Le fait que certains partis dépensent leur argent de manière inefficace ne doit cependant pas occulter le risque de distorsion de l’argent dans une campagne, lorsque celui-ci est dépensé efficacement.
Dérives et remèdes
Au-delà de l’inégalité des chances, la course aux budgets de campagne comporte des risques importants: surenchère pour le financement et risque de corruption;dérive ploutocratique: la politique peut être achetée par des milliardaires; forte exposition des partis politiques et des élus aux pressions des lobbies. Ces derniers n’hésitent plus à financer les campagnes des partis et des personnes en échange des services rendus. Le constitutionnaliste Tiziano Balmelli parle à juste titre de «dégradation des processus démocratiques». Il poursuiten soulignant que «les formes de propagandes de nature purement commerciale étouffent le débat public sur les problèmes de société et les propositions de solution(…)».
Trois solutions
Pour y remédier, trois solutions sont envisageables:
1. La transparence du financement des partis et des lobbys. Le Conseil National a récemment rejeté mon initiative parlementaire dans ce sens par 78 voix contre 60. Ce score serré montre que les partis du centre ne sont plus complètement insensibles au problème. Cette solution ne résoudrait cependant pas forcément la question de l’inégalité des chances: si le ou les milliardaires qui financent l’UDC assument leur position, l’inégalité demeure. J’avais tenté la voie de la transparence parce qu’il s’agit de la restriction la plus légère des droits fondamentaux. Son application aurait permis de démasquer les lobbys. Il restera cependant difficile de trouver une majorité, car les Radicaux craignent de perdre leurs meilleurs donateurs, et de s’affaiblir encore un peu face à l’UDC.
2. Le plafonnement des dépenses de campagnes. Cette solution a le mérite d’empoigner frontalement le problème. Les expériences étrangères et les travaux de Tiziano Balmelli montrent qu’elle est tout à fait praticable, du moins à partir du moment où les listes électorales sont déposées. Moyennant quelques dispositifs anti-contournement, le système marche. Cette solution pourrait s’avérer plus attrayante pour le PRD et le PDC, car elle garantit un rééquilibrage face à l’UDC. Les discussions en marge de mon initiative sur la transparence m’ont montré au centre-droite une certaine ouverture à ce propos. C’est donc une voie à poursuivre. Quantitativement, il faudrait limiter les campagnes à un total national global d’environ 5 millions par parti, ce qui correspondrait environ aux campagnes PS et PDC. La limitation des budgets de campagnes deviendrait en tous les cas indispensable si la publicité politique était autorisée à la télévision. Par le biais de l’accord MEDIA avec l’UE, ce risque semble malheureusement devoir se concrétiser.
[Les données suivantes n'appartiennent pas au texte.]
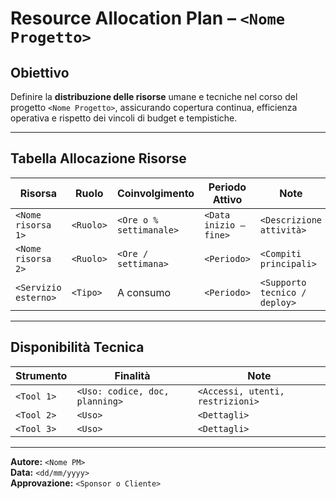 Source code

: # Resource Allocation Plan – `<Nome Progetto>`

## Obiettivo

Definire la **distribuzione delle risorse** umane e tecniche nel corso del progetto `<Nome Progetto>`, assicurando copertura continua, efficienza operativa e rispetto dei vincoli di budget e tempistiche.

---

## Tabella Allocazione Risorse

| Risorsa             | Ruolo                      | Coinvolgimento         | Periodo Attivo       | Note                                   |
|---------------------|----------------------------|------------------------|----------------------|----------------------------------------|
| `<Nome risorsa 1>`  | `<Ruolo>`                  | `<Ore o % settimanale>`| `<Data inizio – fine>`| `<Descrizione attività>`               |
| `<Nome risorsa 2>`  | `<Ruolo>`                  | `<Ore / settimana>`    | `<Periodo>`           | `<Compiti principali>`                 |
| `<Servizio esterno>`| `<Tipo>`                   | A consumo              | `<Periodo>`           | `<Supporto tecnico / deploy>`          |

---

## Disponibilità Tecnica

| Strumento            | Finalità                    | Note                              |
|----------------------|-----------------------------|-----------------------------------|
| `<Tool 1>`           | `<Uso: codice, doc, planning>` | `<Accessi, utenti, restrizioni>` |
| `<Tool 2>`           | `<Uso>`                     | `<Dettagli>`                      |
| `<Tool 3>`           | `<Uso>`                     | `<Dettagli>`                      |

---

**Autore:** `<Nome PM>`  
**Data:** `<dd/mm/yyyy>`  
**Approvazione:** `<Sponsor o Cliente>` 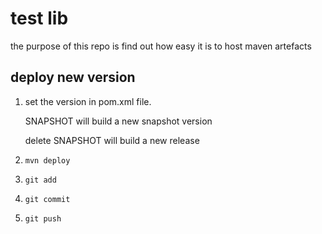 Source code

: # test lib
the purpose of this repo is find out how easy it is to host maven artefacts

## deploy new version
1. set the version in pom.xml file.

    SNAPSHOT will build a new snapshot version

    delete SNAPSHOT will build a new release
1. `mvn deploy`
1. `git add`
1. `git commit`
1. `git push`
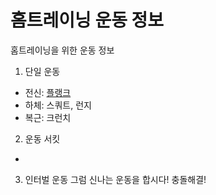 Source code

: # 홈트레이닝 운동 정보 
홈트레이닝을 위한 운동 정보

1. 단일 운동 
- 전신: [플랭크](https://github.com/GeekInTheClass/DoingExercise/플랭크.md)
- 하체: 스쿼트, 런지
- 복근: 크런치

2. 운동 서킷 
- 

3. 인터벌 운동
그럼 신나는 운동을 합시다! 충돌해결!
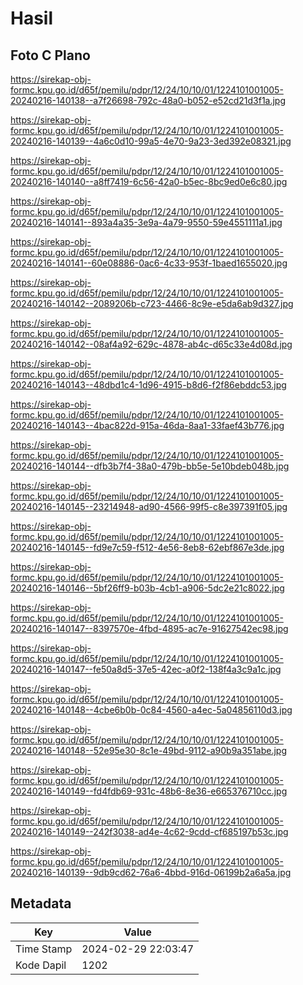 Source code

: # Hasil

## Foto C Plano

https://sirekap-obj-formc.kpu.go.id/d65f/pemilu/pdpr/12/24/10/10/01/1224101001005-20240216-140138--a7f26698-792c-48a0-b052-e52cd21d3f1a.jpg

https://sirekap-obj-formc.kpu.go.id/d65f/pemilu/pdpr/12/24/10/10/01/1224101001005-20240216-140139--4a6c0d10-99a5-4e70-9a23-3ed392e08321.jpg

https://sirekap-obj-formc.kpu.go.id/d65f/pemilu/pdpr/12/24/10/10/01/1224101001005-20240216-140140--a8ff7419-6c56-42a0-b5ec-8bc9ed0e6c80.jpg

https://sirekap-obj-formc.kpu.go.id/d65f/pemilu/pdpr/12/24/10/10/01/1224101001005-20240216-140141--893a4a35-3e9a-4a79-9550-59e4551111a1.jpg

https://sirekap-obj-formc.kpu.go.id/d65f/pemilu/pdpr/12/24/10/10/01/1224101001005-20240216-140141--60e08886-0ac6-4c33-953f-1baed1655020.jpg

https://sirekap-obj-formc.kpu.go.id/d65f/pemilu/pdpr/12/24/10/10/01/1224101001005-20240216-140142--2089206b-c723-4466-8c9e-e5da6ab9d327.jpg

https://sirekap-obj-formc.kpu.go.id/d65f/pemilu/pdpr/12/24/10/10/01/1224101001005-20240216-140142--08af4a92-629c-4878-ab4c-d65c33e4d08d.jpg

https://sirekap-obj-formc.kpu.go.id/d65f/pemilu/pdpr/12/24/10/10/01/1224101001005-20240216-140143--48dbd1c4-1d96-4915-b8d6-f2f86ebddc53.jpg

https://sirekap-obj-formc.kpu.go.id/d65f/pemilu/pdpr/12/24/10/10/01/1224101001005-20240216-140143--4bac822d-915a-46da-8aa1-33faef43b776.jpg

https://sirekap-obj-formc.kpu.go.id/d65f/pemilu/pdpr/12/24/10/10/01/1224101001005-20240216-140144--dfb3b7f4-38a0-479b-bb5e-5e10bdeb048b.jpg

https://sirekap-obj-formc.kpu.go.id/d65f/pemilu/pdpr/12/24/10/10/01/1224101001005-20240216-140145--23214948-ad90-4566-99f5-c8e397391f05.jpg

https://sirekap-obj-formc.kpu.go.id/d65f/pemilu/pdpr/12/24/10/10/01/1224101001005-20240216-140145--fd9e7c59-f512-4e56-8eb8-62ebf867e3de.jpg

https://sirekap-obj-formc.kpu.go.id/d65f/pemilu/pdpr/12/24/10/10/01/1224101001005-20240216-140146--5bf26ff9-b03b-4cb1-a906-5dc2e21c8022.jpg

https://sirekap-obj-formc.kpu.go.id/d65f/pemilu/pdpr/12/24/10/10/01/1224101001005-20240216-140147--8397570e-4fbd-4895-ac7e-91627542ec98.jpg

https://sirekap-obj-formc.kpu.go.id/d65f/pemilu/pdpr/12/24/10/10/01/1224101001005-20240216-140147--fe50a8d5-37e5-42ec-a0f2-138f4a3c9a1c.jpg

https://sirekap-obj-formc.kpu.go.id/d65f/pemilu/pdpr/12/24/10/10/01/1224101001005-20240216-140148--4cbe6b0b-0c84-4560-a4ec-5a04856110d3.jpg

https://sirekap-obj-formc.kpu.go.id/d65f/pemilu/pdpr/12/24/10/10/01/1224101001005-20240216-140148--52e95e30-8c1e-49bd-9112-a90b9a351abe.jpg

https://sirekap-obj-formc.kpu.go.id/d65f/pemilu/pdpr/12/24/10/10/01/1224101001005-20240216-140149--fd4fdb69-931c-48b6-8e36-e665376710cc.jpg

https://sirekap-obj-formc.kpu.go.id/d65f/pemilu/pdpr/12/24/10/10/01/1224101001005-20240216-140149--242f3038-ad4e-4c62-9cdd-cf685197b53c.jpg

https://sirekap-obj-formc.kpu.go.id/d65f/pemilu/pdpr/12/24/10/10/01/1224101001005-20240216-140139--9db9cd62-76a6-4bbd-916d-06199b2a6a5a.jpg


## Metadata

| Key        | Value               |
| ---------- | ------------------- |
| Time Stamp | 2024-02-29 22:03:47 |
| Kode Dapil | 1202                |



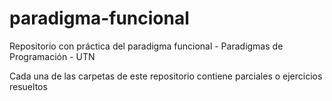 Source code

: # paradigma-funcional

Repositorio con práctica del paradigma funcional - Paradigmas de Programación - UTN

Cada una de las carpetas de este repositorio contiene parciales o ejercicios resueltos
A relever que le plafonnement des dépenses de campagnes désamorce en partie le problème de la transparence: s’il n’a pas de besoins financiers trop élevés, un parti peut plus facilement se permettre de refuser les contre-parties exigées par certains bailleurs de fonds. C’est donc un gage d’indépendance.
3. Un financement étatique qui aille au-delà de celui attribué actuellement aux groupes parlementaires pour leur secrétariat scientifique. Cette solution n’a cependant pas que des avantages: primo, elle n’apporte rien si elle n’est pas combinée au plafonnement des dépenses. Secundo, elle peut avoir un effet pervers, à savoir celui d’obliger les lobbies à surenchérir pour «acheter» les partis. Tertio, elle implique une certaine forme de cartellisation et accroît l’inertie de la vie politique, car les partis établis en retirent un avantage. Si elle se fait au prorata des rapports de force existants, elle contribue à figer ces derniers, ce qui n’est pas souhaitable.